Define lower `LB` and upper `UB` bounds of shares traded per interval for optimization.

```LB = zeros(1,numIntervals); UB = ones(1,numIntervals) .* tradeData.Shares; ```

Specify constraints `Aeq` and `Beq` to denote that shares traded in the trade schedule must match the total number of shares.

```Aeq = ones(1,numIntervals); Beq = tradeData.Shares; ```

Define the maximum number of function evaluations and iterations for optimization. Set `'MaxFunEvals'` and `'MaxIter'` to large values so that the optimization can iterate many times to find a local minimum.

```options = optimoptions('fmincon','MaxFunEvals',100000,'MaxIter',100000); ```

Define the function handle `fun` for the objective function. To access the code for this function, enter ```edit krgSingleStockOptimizer.m```.
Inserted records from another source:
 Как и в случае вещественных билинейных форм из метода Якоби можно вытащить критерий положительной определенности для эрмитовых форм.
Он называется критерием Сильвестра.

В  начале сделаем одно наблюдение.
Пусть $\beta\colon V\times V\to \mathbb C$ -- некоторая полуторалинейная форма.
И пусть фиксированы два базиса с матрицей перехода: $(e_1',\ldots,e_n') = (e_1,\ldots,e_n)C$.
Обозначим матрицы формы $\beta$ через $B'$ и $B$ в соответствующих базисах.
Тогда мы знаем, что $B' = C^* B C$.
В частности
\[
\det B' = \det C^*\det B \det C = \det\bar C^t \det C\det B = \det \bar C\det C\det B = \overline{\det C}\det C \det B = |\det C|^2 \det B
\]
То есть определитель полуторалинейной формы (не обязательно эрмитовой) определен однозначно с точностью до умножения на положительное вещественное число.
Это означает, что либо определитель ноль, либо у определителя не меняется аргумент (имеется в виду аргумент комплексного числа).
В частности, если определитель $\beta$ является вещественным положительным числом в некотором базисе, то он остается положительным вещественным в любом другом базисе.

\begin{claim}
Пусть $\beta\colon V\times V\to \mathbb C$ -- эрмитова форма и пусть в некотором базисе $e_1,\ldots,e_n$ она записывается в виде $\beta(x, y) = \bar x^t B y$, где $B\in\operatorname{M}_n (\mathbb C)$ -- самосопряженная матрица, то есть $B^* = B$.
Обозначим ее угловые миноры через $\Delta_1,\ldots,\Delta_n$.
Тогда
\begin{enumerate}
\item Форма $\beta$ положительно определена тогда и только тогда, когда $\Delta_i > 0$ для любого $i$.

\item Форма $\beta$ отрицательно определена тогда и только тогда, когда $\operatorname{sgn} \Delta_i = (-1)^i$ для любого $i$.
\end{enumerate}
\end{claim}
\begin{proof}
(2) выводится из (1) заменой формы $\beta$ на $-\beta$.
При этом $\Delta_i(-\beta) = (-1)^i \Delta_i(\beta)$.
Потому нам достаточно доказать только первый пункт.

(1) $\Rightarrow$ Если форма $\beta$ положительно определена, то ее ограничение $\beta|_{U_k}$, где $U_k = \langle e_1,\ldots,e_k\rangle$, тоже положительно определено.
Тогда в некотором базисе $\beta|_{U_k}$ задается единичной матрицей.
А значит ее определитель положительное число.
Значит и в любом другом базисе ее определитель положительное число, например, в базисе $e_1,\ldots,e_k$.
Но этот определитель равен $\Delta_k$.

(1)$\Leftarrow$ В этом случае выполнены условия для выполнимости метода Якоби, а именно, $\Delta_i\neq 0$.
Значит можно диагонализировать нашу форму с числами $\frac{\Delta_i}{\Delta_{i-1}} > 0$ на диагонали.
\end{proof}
```fun = @(tradeschedule)krgSingleStockOptimizer(tradeschedule,k, ... tradeData,Lambda); ```

Minimize the trading costs for the trade schedule trade strategy. `fmincon` finds the optimal value for the trade schedule trade strategy based on the lower and upper bound values. It does this by finding a local minimum for the trading cost.

```[tradeData.TradeSchedule,totalcost,exitflag] = fmincon(fun, ... tradeData.TradeSchedule,[],[],Aeq,Beq,LB,UB,[],options);```

To check whether `fmincon` found a local minimum, display the reason why the function stopped.

`exitflag`
```exitflag = 1.00 ```

`fmincon` returns `1` when it finds a local minimum. For details, see `exitflag`.

Display the optimized trade strategy `tradeData.TradeSchedule`.

`tradeData.TradeSchedule`
```ans = Columns 1 through 5 35563.33 18220.14 11688.59 8256.81 6057.39 ... ```

### Estimate Trading Costs for Optimized Strategy

Estimate trading costs `tradeScheduleCosts` using the optimized trade strategy.

```mi = marketImpact(k,tradeData); pa = priceAppreciation(k,tradeData); tr = timingRisk(k,tradeData); tradeScheduleCosts = [totalcost mi pa tr];```

`tradeScheduleCosts`
```tradeScheduleCosts = 97.32 47.66 6.75 42.91```

• Total cost

• Market impact

• Price appreciation

• Timing risk

For details about the preceding calculations, contact the Kissell Research Group.

## References

[1] Kissell, Robert. “Algorithmic Trading Strategies.” Ph.D. Thesis. Fordham University, May 2006.

[2] Kissell, Robert. The Science of Algorithmic Trading and Portfolio Management. Cambridge, MA: Elsevier/Academic Press, 2013.

[3] Glantz, Morton, and Robert Kissell. Multi-Asset Risk Modeling. Cambridge, MA: Elsevier/Academic Press, 2013.

[4] Kissell, Robert, and Morton Glantz. Optimal Trading Strategies. New York, NY: AMACOM, Inc., 2003.